WHAT THIS TASK INVOLVES:
Copy each line of the following material that has the string "errors".

DATA TO PROCESS:
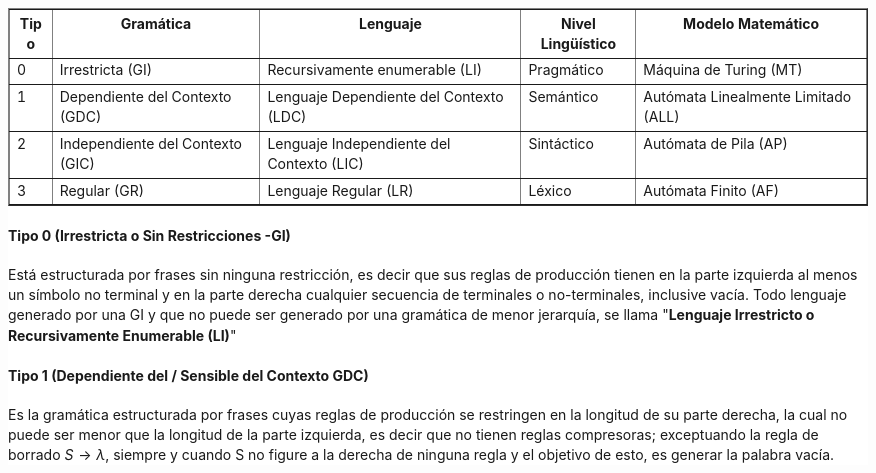 
<table border="1" cellpadding="5" cellspacing="0">
  <thead>
    <tr>
      <th>Tipo</th>
      <th>Gramática</th>
      <th>Lenguaje</th>
      <th>Nivel Lingüístico</th>
      <th>Modelo Matemático</th>
    </tr>
  </thead>
  <tbody>
    <tr>
      <td>0</td>
      <td>Irrestricta (GI)</td>
      <td>Recursivamente enumerable (LI)</td>
      <td>Pragmático</td>
      <td>Máquina de Turing (MT)</td>
    </tr>
    <tr>
      <td>1</td>
      <td>Dependiente del Contexto (GDC)</td>
      <td>Lenguaje Dependiente del Contexto (LDC)</td>
      <td>Semántico</td>
      <td>Autómata Linealmente Limitado (ALL)</td>
    </tr>
    <tr>
      <td>2</td>
      <td>Independiente del Contexto (GIC)</td>
      <td>Lenguaje Independiente del Contexto (LIC)</td>
      <td>Sintáctico</td>
      <td>Autómata de Pila (AP)</td>
    </tr>
    <tr>
      <td>3</td>
      <td>Regular (GR)</td>
      <td>Lenguaje Regular (LR)</td>
      <td>Léxico</td>
      <td>Autómata Finito (AF)</td>
    </tr>
  </tbody>
</table>

#### Tipo 0 (Irrestricta o Sin Restricciones -GI)
Está estructurada por frases sin ninguna restricción, es decir que sus reglas de producción tienen en la parte izquierda al menos un símbolo no terminal y en la parte derecha cualquier secuencia de terminales o no-terminales, inclusive vacía.
Todo lenguaje generado por una GI y que no puede ser generado por una gramática de menor jerarquía, se llama "**Lenguaje Irrestricto o Recursivamente Enumerable (LI)**"

#### Tipo 1 (Dependiente del / Sensible del Contexto GDC)
Es la gramática estructurada por frases cuyas reglas de producción se restringen en la longitud de su parte derecha, la cual no puede ser menor que la longitud de la parte izquierda, es decir que no tienen reglas compresoras; exceptuando la regla de borrado $S \rightarrow \lambda$, siempre y cuando S no figure a la derecha de ninguna regla y el objetivo de esto, es generar la palabra vacía.
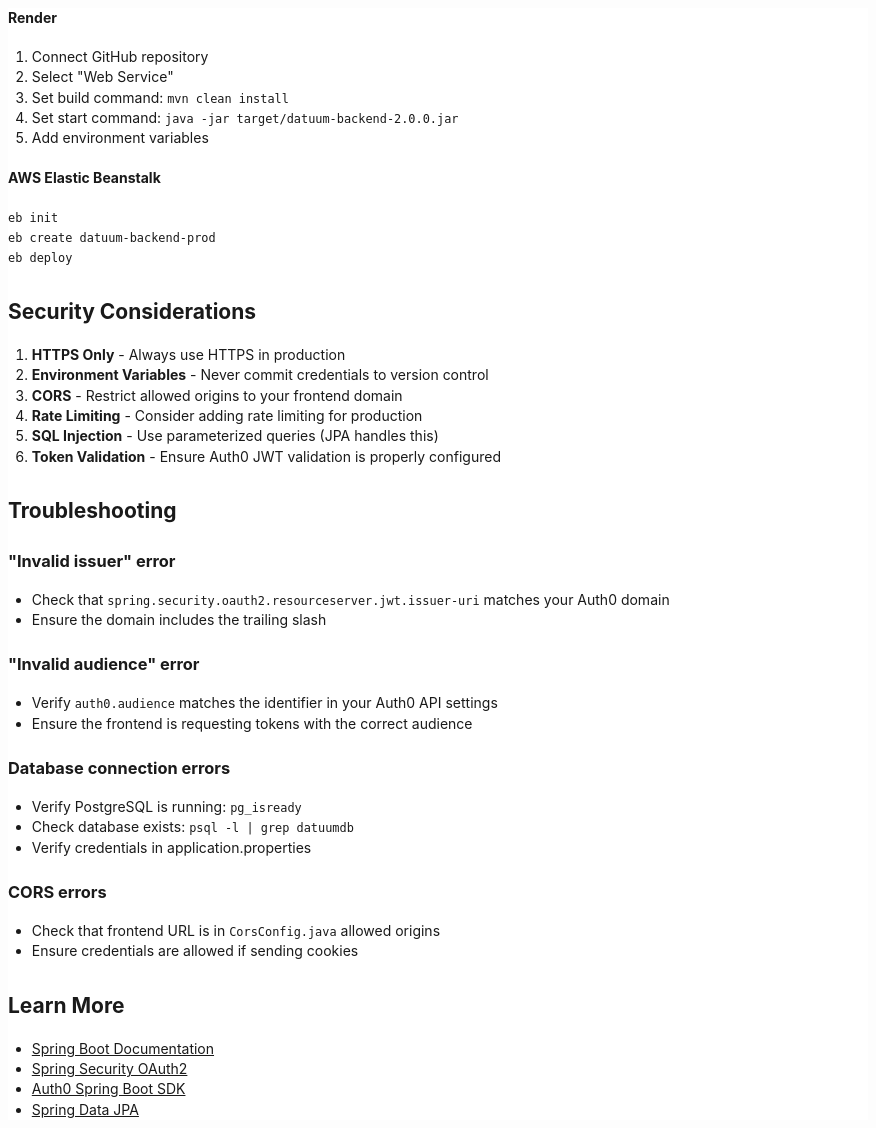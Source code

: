 #### Render
1. Connect GitHub repository
2. Select "Web Service"
3. Set build command: `mvn clean install`
4. Set start command: `java -jar target/datuum-backend-2.0.0.jar`
5. Add environment variables

#### AWS Elastic Beanstalk
```bash
eb init
eb create datuum-backend-prod
eb deploy
```

## Security Considerations

1. **HTTPS Only** - Always use HTTPS in production
2. **Environment Variables** - Never commit credentials to version control
3. **CORS** - Restrict allowed origins to your frontend domain
4. **Rate Limiting** - Consider adding rate limiting for production
5. **SQL Injection** - Use parameterized queries (JPA handles this)
6. **Token Validation** - Ensure Auth0 JWT validation is properly configured

## Troubleshooting

### "Invalid issuer" error
- Check that `spring.security.oauth2.resourceserver.jwt.issuer-uri` matches your Auth0 domain
- Ensure the domain includes the trailing slash

### "Invalid audience" error
- Verify `auth0.audience` matches the identifier in your Auth0 API settings
- Ensure the frontend is requesting tokens with the correct audience

### Database connection errors
- Verify PostgreSQL is running: `pg_isready`
- Check database exists: `psql -l | grep datuumdb`
- Verify credentials in application.properties

### CORS errors
- Check that frontend URL is in `CorsConfig.java` allowed origins
- Ensure credentials are allowed if sending cookies

## Learn More

- [Spring Boot Documentation](https://spring.io/projects/spring-boot)
- [Spring Security OAuth2](https://docs.spring.io/spring-security/reference/servlet/oauth2/resource-server/index.html)
- [Auth0 Spring Boot SDK](https://auth0.com/docs/quickstart/backend/java-spring-security5)
- [Spring Data JPA](https://spring.io/projects/spring-data-jpa)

ANSWER BELOW:
### Database connection errors
### CORS errors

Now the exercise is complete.